--- START ---
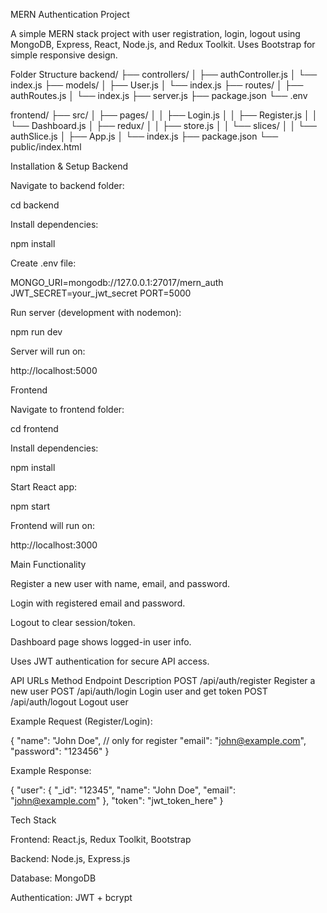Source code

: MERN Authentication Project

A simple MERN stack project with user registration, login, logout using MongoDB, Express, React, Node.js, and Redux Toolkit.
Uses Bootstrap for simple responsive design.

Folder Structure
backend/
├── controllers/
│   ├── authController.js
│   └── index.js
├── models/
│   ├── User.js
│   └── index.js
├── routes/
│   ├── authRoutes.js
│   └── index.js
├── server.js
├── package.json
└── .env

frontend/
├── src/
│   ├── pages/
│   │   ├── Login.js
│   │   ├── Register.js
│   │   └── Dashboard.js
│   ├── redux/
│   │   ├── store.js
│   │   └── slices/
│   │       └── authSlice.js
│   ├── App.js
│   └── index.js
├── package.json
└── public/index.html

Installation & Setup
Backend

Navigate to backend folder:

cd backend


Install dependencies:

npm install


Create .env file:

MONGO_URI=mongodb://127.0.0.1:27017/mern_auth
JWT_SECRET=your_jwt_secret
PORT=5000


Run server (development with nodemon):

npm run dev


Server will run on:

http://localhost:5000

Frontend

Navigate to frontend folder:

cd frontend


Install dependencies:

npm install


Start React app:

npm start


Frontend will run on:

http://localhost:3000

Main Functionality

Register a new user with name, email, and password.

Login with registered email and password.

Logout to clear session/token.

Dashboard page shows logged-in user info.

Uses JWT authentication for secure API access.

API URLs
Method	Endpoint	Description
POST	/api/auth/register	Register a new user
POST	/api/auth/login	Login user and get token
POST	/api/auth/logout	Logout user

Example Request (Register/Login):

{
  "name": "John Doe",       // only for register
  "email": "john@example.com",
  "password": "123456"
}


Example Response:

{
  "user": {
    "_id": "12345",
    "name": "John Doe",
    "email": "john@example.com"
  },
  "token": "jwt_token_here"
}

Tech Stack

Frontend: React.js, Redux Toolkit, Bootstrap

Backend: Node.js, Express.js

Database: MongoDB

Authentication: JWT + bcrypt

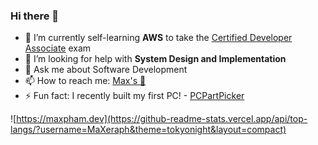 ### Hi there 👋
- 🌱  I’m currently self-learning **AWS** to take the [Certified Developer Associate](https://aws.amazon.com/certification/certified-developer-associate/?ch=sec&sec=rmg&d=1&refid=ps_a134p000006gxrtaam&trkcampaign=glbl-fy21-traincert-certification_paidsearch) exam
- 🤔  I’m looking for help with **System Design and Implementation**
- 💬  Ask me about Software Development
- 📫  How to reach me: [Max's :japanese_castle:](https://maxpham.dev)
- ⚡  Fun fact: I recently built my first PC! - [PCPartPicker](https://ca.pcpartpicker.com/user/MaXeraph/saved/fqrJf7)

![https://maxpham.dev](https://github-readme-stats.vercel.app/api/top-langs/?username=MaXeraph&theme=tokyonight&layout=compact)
--- END ---
Your task - Can you repeat every record above exactly, apart from the pictures?

Your solution -
Source code

: MERN Authentication Project

A simple MERN stack project with user registration, login, logout using MongoDB, Express, React, Node.js, and Redux Toolkit.
Uses Bootstrap for simple responsive design.

Folder Structure
backend/
├── controllers/
│   ├── authController.js
│   └── index.js
├── models/
│   ├── User.js
│   └── index.js
├── routes/
│   ├── authRoutes.js
│   └── index.js
├── server.js
├── package.json
└── .env

frontend/
├── src/
│   ├── pages/
│   │   ├── Login.js
│   │   ├── Register.js
│   │   └── Dashboard.js
│   ├── redux/
│   │   ├── store.js
│   │   └── slices/
│   │       └── authSlice.js
│   ├── App.js
│   └── index.js
├── package.json
└── public/index.html

Installation & Setup
Backend

Navigate to backend folder:

cd backend


Install dependencies:

npm install


Create .env file:

MONGO_URI=mongodb://127.0.0.1:27017/mern_auth
JWT_SECRET=your_jwt_secret
PORT=5000


Run server (development with nodemon):

npm run dev


Server will run on:

http://localhost:5000

Frontend

Navigate to frontend folder:

cd frontend


Install dependencies:

npm install


Start React app:

npm start


Frontend will run on:

http://localhost:3000

Main Functionality

Register a new user with name, email, and password.

Login with registered email and password.

Logout to clear session/token.

Dashboard page shows logged-in user info.

Uses JWT authentication for secure API access.

API URLs
Method	Endpoint	Description
POST	/api/auth/register	Register a new user
POST	/api/auth/login	Login user and get token
POST	/api/auth/logout	Logout user

Example Request (Register/Login):

{
  "name": "John Doe",       // only for register
  "email": "john@example.com",
  "password": "123456"
}


Example Response:

{
  "user": {
    "_id": "12345",
    "name": "John Doe",
    "email": "john@example.com"
  },
  "token": "jwt_token_here"
}

Tech Stack

Frontend: React.js, Redux Toolkit, Bootstrap

Backend: Node.js, Express.js

Database: MongoDB

Authentication: JWT + bcrypt

 ### Hi there 👋
- 🌱  I’m currently self-learning **AWS** to take the [Certified Developer Associate](https://aws.amazon.com/certification/certified-developer-associate/?ch=sec&sec=rmg&d=1&refid=ps_a134p000006gxrtaam&trkcampaign=glbl-fy21-traincert-certification_paidsearch) exam
- 🤔  I’m looking for help with **System Design and Implementation**
- 💬  Ask me about Software Development
- 📫  How to reach me: [Max's :japanese_castle:](https://maxpham.dev)
- ⚡  Fun fact: I recently built my first PC! - [PCPartPicker](https://ca.pcpartpicker.com/user/MaXeraph/saved/fqrJf7)

![https://maxpham.dev](https://github-readme-stats.vercel.app/api/top-langs/?username=MaXeraph&theme=tokyonight&layout=compact)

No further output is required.